2016年12月初旬、ケンタッキーフライドチキン(KFC)がテレビCMで使用している米ケンタッキー州州歌「ケンタッキーの我が家(My Old Kentucky Home)」がテレビから流れてきて、「今年ももうすぐクリスマスだな」と、ふと画面に目を向けると、なんとドミノ・ピザのCMだった。
CMは、サンタクロースがドミノ・ピザ店頭に現れ、お持ち帰り限定で1枚買うともう1枚無料になる「BUY 1 GET 1 FREE!」(BOGO)に喜びながら、ピザを持ち帰る様子を描いたもの。ところが、クリスマスパーティーでBOGOを利用してもらおうと、クリスマスイブ当日にもこのCMを放映したところ、BOGOを利用する客が急増。一部の店舗で、「想定を大幅に上回るご注文をいただき、多くのお客様に配達遅延や店頭受け渡し遅延でご迷惑をお掛けいたしました」(同社SNSのお詫び文より)という事態を招いた。

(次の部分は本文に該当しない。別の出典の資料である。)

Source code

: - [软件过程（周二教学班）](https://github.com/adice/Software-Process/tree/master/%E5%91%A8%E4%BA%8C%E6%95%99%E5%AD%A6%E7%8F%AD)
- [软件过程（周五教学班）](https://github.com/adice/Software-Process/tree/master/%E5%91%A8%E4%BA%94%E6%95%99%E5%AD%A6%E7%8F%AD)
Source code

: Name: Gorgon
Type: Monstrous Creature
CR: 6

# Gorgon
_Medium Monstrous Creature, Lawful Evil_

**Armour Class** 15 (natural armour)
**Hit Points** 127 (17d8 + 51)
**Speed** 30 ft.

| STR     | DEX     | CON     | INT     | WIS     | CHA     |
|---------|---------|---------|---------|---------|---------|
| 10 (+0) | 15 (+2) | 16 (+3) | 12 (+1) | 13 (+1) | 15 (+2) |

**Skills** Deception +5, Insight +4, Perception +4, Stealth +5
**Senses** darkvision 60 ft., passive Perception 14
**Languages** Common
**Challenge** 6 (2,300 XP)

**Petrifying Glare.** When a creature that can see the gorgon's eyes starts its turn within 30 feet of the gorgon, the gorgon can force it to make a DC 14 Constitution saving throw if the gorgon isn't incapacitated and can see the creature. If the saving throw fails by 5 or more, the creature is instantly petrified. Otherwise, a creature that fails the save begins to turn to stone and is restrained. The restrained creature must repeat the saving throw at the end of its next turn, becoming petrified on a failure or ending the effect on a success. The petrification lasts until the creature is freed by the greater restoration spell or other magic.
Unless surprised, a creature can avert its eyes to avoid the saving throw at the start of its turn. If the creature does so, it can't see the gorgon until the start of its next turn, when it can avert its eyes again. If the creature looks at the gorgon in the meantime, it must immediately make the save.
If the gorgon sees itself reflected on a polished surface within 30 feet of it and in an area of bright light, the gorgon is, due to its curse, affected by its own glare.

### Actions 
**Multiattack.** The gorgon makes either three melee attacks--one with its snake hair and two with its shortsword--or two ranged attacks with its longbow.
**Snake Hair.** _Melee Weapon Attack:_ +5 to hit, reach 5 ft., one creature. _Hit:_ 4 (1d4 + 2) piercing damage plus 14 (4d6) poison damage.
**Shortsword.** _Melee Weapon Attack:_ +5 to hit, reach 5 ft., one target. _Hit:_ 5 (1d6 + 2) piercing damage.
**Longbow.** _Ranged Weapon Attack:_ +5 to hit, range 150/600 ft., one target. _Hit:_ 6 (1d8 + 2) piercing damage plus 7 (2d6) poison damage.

CMに登場するサンタは、見ようによっては、KFCの創業者でキャラクターにもなっているカーネルサンダースがサンタに扮した「カーネルサンタ」のようにも見える。唐突にKFCのCM定番曲を使うあたり、クリスマスにチキン特需で盛り上がるKFCへの対抗心がうかがえる。そしてKFCグループの宅配ピザチェーン「ピザハット」への“果たし状”の意味もあっただろう。ちなみにピザハットにもBOGOと類似のお持ち帰り客向け割引サービスがあるが、実施しているのは一部店舗に限られる。
ドミノ・ピザでは2011年の暮れからBOGOを期間限定で導入し、好感触を得たことから、お持ち帰り限定の常設サービスとして全店舗で実施している。あらかじめネットで予約し、指定時間に取りに来るテイクアウト客の割合が増えれば、配送にかかる負荷が減り、注文を受けてからの慌ただしさも緩和される。1枚無料にしてでもテイクアウト率を高める方が、オペレーションの効率化につながるとの考えから、BOGOの認知拡大のためにCMを打ってきたわけだ。
過去にも類似の混乱は生じていた
だが「無料」の告知は、ときに効き過ぎを招く。例えば、ソフトバンクは利用者向けキャンペーンとして、2016年10月は吉野家の牛丼並盛、11月はサーティワンアイスクリームのレギュラーシングルコーン、12月はミスタードーナツのドーナツ2個がタダでもらえる「SUPER FRIDAY」キャンペーンを実施した。ところが、実施日の金曜日は店舗前に長い行列ができ、それを見て引き返す客が多数現れる事態になった。
2012年9月にはミスタードーナツが半額セールを実施し、早々に品切れを起こして閉店時間を繰り上げたり一時的に閉店したりする店舗が続出した。古くは2009年6月、銀座に店舗を構えるフランスの宝飾ブランド「モーブッサン」が、来店客に0.1カラットのダイヤモンド(5000円相当)を無料配布するキャンペーンを実施。行列が数千人に達し、混乱をきたした。
テレビ離れが喧伝され、CM効果にも厳しい目が向けられる昨今だが、CMで知ったおトク情報は記事化されて、テレビを見ない人にも伝わっている。今回のドミノ・ピザの件も、BOGOのサービスを集英社の女性誌「MORE」の公式ブロガーが同誌サイトの情報コーナー「モアハピ部」で紹介し、それがオリコンのトレンド情報サイト「ORICON STYLE」やLINEの女性向けニュースサイト「Peachy」に転載されたことで、拡散していったと思われる。2015年にも、サントリーの「レモンジーナ」「ヨーグリーナ&南アルプスの天然水」や、ハーゲンダッツの期間限定商品「華もち『きなこ黒みつ』『みたらし胡桃』」などが、ネットでの評判が拡散して瞬く間に品薄になったことがあった。
ドミノ・ピザは、こうした過去の“教訓”を生かせなかったようだ。同社は今後、注文過多になりそうな場合に注文の受け付けを制御する機能など、システムの改善を検討する必要に迫られるだろう。ともあれ今回の件は、情報流通の経路とスピードが大きく変わっていることから、需要予測が相当に難しいことを改めて思い知らされる“事件”だったと言える。